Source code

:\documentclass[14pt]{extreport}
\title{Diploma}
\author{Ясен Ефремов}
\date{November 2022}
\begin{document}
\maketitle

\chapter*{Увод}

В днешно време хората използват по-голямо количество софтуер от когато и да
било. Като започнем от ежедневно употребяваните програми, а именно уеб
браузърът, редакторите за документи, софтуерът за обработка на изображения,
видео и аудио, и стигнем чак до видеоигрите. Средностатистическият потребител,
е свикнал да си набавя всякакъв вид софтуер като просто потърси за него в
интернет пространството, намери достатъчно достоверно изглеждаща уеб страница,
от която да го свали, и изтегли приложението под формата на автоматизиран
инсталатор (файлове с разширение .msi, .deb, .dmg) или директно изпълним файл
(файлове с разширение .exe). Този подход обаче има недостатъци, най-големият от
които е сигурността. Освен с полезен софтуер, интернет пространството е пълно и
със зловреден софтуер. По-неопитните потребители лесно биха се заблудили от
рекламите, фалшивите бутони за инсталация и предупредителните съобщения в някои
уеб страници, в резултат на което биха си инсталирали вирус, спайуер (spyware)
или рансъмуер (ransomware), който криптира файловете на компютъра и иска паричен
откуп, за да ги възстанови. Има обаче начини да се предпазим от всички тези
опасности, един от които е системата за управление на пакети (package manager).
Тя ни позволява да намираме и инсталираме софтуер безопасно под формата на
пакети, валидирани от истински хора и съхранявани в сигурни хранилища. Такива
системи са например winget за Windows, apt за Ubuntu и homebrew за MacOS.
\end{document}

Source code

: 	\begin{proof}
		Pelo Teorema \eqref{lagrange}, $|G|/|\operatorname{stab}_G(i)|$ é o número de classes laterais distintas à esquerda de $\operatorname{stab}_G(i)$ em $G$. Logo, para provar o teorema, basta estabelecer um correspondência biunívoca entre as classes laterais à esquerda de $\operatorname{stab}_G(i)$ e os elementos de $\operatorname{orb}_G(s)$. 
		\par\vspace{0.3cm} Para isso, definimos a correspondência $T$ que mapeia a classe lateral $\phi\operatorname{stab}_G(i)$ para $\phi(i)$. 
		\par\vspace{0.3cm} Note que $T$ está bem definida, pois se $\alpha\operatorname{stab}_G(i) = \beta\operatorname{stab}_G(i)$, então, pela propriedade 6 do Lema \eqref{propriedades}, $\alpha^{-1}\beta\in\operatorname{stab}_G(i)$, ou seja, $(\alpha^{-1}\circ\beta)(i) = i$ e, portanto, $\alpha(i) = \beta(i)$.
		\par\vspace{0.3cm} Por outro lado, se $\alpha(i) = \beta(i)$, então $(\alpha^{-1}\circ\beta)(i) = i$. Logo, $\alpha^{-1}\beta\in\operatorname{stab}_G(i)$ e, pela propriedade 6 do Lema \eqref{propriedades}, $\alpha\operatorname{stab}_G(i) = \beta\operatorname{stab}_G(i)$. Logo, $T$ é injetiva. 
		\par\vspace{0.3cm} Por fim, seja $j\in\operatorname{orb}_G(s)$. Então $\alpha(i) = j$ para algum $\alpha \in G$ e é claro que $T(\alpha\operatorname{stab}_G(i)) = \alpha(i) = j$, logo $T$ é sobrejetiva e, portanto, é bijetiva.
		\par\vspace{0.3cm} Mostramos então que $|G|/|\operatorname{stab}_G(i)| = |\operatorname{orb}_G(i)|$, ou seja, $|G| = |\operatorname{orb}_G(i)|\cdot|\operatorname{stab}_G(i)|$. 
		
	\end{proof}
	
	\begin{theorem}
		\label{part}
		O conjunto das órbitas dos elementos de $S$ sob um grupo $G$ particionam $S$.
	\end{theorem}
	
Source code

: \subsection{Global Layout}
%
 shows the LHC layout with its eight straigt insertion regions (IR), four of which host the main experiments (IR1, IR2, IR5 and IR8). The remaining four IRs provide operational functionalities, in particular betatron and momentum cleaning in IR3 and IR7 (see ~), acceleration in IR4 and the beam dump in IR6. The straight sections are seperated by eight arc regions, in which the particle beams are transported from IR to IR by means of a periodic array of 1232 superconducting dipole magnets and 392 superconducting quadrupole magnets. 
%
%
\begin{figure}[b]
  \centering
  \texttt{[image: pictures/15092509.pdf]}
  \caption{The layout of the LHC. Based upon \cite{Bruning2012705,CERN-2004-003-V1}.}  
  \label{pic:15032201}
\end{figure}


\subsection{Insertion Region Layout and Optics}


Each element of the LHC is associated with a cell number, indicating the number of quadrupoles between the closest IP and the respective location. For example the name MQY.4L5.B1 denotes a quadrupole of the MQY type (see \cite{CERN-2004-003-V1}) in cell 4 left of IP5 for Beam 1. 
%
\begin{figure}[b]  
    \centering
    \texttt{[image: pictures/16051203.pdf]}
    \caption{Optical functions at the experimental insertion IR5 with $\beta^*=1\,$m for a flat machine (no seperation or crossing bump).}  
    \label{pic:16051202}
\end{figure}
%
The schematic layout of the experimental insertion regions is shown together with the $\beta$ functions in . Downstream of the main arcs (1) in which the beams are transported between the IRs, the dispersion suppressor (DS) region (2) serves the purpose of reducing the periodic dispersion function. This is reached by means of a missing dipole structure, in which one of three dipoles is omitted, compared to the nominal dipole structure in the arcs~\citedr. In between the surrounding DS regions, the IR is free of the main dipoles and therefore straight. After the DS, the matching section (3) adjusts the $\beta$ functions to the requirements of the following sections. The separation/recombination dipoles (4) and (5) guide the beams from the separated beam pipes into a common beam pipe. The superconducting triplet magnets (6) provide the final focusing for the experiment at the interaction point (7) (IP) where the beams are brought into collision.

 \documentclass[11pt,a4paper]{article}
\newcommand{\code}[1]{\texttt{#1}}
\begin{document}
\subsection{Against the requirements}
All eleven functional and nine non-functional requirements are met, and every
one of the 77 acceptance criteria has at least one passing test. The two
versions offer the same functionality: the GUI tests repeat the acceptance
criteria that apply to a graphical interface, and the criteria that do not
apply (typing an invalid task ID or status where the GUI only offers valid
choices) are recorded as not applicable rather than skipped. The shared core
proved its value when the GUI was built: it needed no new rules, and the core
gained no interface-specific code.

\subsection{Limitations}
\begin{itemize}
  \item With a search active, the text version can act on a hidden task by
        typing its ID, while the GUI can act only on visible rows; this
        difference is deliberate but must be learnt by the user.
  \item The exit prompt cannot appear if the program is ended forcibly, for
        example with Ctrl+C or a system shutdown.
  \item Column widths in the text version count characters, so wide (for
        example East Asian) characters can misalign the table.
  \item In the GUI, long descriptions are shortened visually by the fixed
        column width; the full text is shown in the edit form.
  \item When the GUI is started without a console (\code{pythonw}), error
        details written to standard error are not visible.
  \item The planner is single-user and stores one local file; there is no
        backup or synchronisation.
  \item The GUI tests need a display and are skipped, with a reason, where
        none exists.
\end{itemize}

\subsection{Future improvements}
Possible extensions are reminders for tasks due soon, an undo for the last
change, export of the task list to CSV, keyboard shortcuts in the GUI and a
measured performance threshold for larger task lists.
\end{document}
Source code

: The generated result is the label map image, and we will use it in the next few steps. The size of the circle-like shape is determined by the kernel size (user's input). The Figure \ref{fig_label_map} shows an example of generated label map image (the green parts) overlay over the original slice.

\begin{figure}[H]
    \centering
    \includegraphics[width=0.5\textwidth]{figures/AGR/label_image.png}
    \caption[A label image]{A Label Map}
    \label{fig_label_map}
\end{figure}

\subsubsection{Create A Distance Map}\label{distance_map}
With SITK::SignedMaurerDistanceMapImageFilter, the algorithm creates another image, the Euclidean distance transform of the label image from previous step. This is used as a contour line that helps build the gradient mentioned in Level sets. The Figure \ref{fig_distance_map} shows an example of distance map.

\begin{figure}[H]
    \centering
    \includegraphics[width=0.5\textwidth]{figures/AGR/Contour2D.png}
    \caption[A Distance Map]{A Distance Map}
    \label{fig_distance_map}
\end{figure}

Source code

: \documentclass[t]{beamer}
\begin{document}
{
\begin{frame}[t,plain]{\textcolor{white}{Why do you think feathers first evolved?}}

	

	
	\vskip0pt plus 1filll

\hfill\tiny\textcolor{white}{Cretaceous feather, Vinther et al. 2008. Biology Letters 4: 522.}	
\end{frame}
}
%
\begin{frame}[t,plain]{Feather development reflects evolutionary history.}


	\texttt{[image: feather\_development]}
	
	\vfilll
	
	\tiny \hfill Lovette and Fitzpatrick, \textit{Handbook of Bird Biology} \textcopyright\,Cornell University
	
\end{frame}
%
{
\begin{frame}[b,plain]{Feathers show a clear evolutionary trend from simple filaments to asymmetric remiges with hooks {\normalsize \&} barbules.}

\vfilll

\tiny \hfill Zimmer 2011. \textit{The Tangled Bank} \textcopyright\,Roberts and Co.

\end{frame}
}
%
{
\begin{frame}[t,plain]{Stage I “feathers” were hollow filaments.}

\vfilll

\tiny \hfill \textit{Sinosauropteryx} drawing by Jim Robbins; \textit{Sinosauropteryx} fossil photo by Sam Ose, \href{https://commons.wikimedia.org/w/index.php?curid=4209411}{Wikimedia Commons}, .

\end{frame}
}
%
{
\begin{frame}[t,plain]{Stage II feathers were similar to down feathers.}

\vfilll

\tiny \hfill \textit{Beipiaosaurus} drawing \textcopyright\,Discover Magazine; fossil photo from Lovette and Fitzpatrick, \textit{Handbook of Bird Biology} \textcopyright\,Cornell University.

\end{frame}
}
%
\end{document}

● Task to carry out:
Take the records above and return, word for word, only the lines that fall from the line with "gained no interface-specific code." to the line with "difference is deliberate", both of them included.

● Solution below:
gained no interface-specific code.

\subsection{Limitations}
\begin{itemize}
  \item With a search active, the text version can act on a hidden task by
        typing its ID, while the GUI can act only on visible rows; this
        difference is deliberate but must be learnt by the user.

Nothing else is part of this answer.